There are two excellent reasons to ignore the rest of this newsletter. (Three, if you’re already finding me a bore.)
The first is you’re scurryfunging around in preparation for the holidays:
And the second is you’re just trying to keep warm. The Arctic bomb cyclone that’s powering into Canada and the United States right now is being described as a ‘once-in-a-generation event’ - and I’m seeing reports from friends across the Atlantic of temperatures lower than I can possibly imagine.
(For example, Antonia of On The Commons posted on Substack Chat that her local ski mountain in Montana was seeing -60 F / -51 C windchill. That’s only 14 degrees Celsius above the average surface temperature of Mars! Ye gawds.)
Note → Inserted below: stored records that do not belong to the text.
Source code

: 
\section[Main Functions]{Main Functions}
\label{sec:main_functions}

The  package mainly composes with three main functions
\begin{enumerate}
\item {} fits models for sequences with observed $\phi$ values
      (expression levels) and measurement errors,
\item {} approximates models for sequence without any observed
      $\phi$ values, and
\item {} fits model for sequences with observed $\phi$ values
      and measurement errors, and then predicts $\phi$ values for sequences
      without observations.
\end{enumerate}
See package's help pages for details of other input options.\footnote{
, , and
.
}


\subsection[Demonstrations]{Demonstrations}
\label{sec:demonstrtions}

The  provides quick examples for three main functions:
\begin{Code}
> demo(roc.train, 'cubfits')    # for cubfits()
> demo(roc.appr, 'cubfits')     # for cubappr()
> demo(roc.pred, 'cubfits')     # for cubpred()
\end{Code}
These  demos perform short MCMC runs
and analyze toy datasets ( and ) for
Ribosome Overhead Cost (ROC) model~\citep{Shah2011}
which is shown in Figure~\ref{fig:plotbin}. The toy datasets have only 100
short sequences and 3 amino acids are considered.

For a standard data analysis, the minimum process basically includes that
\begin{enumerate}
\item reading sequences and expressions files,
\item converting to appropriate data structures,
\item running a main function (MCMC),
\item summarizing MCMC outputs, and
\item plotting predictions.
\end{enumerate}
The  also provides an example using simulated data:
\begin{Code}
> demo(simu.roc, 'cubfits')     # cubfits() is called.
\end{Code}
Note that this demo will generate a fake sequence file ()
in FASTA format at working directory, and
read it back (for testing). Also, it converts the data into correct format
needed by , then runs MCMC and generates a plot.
So, please keep your extremities & Special Areas deliciously warm, and if you want to curl up with something awe-inspiring and sciencey, read this fantastic piece by Will Dowd that’s all about moon dust (“as jagged as coral and…as sticky as the fine hairs on a gecko’s feet”).
But for the sake of applied curiosity, let’s pretend the next four or five days have now gone by in a whirl of warm hugs, bad jokes, a bit too much rich food, an unexpected dash to the shops for some kind of indigestion relief medicine, and all the fun of utterly terrible weather outside when you’re deliciously warm inside, pressing your face close to the window until you feel the cold puffing against your cheeks.
I mean, that’s pretty fun. A few days of that is time well spent.
But then you’re into the Witching Week: the period between Christmas and New Year that nobody knows what to do anything with.
It’s not even called “the Witching Week”, not really - that’s just one of a number of names people on Twitter cooked up for it a few years back (along with “Twixtmas,” “Crimbo Limbo” or, rather graphically, “The Festive Perineum”).
(UPDATE: thanks to Austin Kleon’s newsletter I found this piece by Helena Fitzgerald at The Atlantic calling it “Dead Week”. So you can add that to the list.)
In her gorgeous book Wintering, Katherine May describes it as:
“…that strange period between Christmas and New Year, when time seems to muddle, and we keep finding ourselves asking, “What day is it? What date?” I always mean to work on these days, or at least to write, but this year, like every other year, I find myself unable to gather up the necessary intent. I used to think these are wasted days, but I now realise that’s the point….I’m just letting my attention shift for a while, away from the direct ambitions of the rest of the year. It’s like revving my engines.”
So if that feels like the right way to spend the week, you should absolutely do that.
But since this is such a weird time - a liminal non-space kind of a thing where nothing and nobody quite exists, a bit like an airport or a shopping mall - how about doing something novel, unnecessary and more than a little daft-feeling with it?
Applied curiosity is all about trying to discover what you don’t yet know you don’t know, which for obvious reasons is really freaking hard. So one of the best ways to find it is to trip over it while walking backwards (mainly metaphorically, unless you’re really lucky/clumsy). You have to do something pointless, in the hope that the point will, like a magic trick, reveal itself to you enroute, seemingly out of nowhere.
So, with that in mind, and borrowing from a number of challenges I was running in the first season of this newsletter, here are some pointless things you can do with the post-Xmas WTF.
1. Walk Back
This is stolen from adventurer Al Humphreys, and it’s really simple: you take some form of local public transport, but you only buy a one-way ticket, because you’re hoofing it back home.
The joy of this isn’t really the walking (although a walk of any length is certainly a fine thing) - it’s really the perspective-shift it gives you. It turns that distanced, TV-like blur of terrain outside the bus or train or car window of your regular commute into an Actual Place You’re Actually In. You can hear it. You can smell it. It’s an unexpected party for the senses.
(Here in Ayrshire I’m only a few minutes from the local train station, so dozens of times this year I booked myself a one-way train ride down the coast, a little further each time, to get myself used to walking long distances again. Along the way I’ve discovered tiny secret woods, a strange tunnel running into the ground towards one of the Scotland’s major airports, a bridge that goes (from what I can tell) absolutely nowhere, and other stuff besides. It’s become what I do when my brain is getting dulled and fogged up, I’ve really started to look forward to it - and, I suspect, it’s the start of a rest-of-lifetime habit.)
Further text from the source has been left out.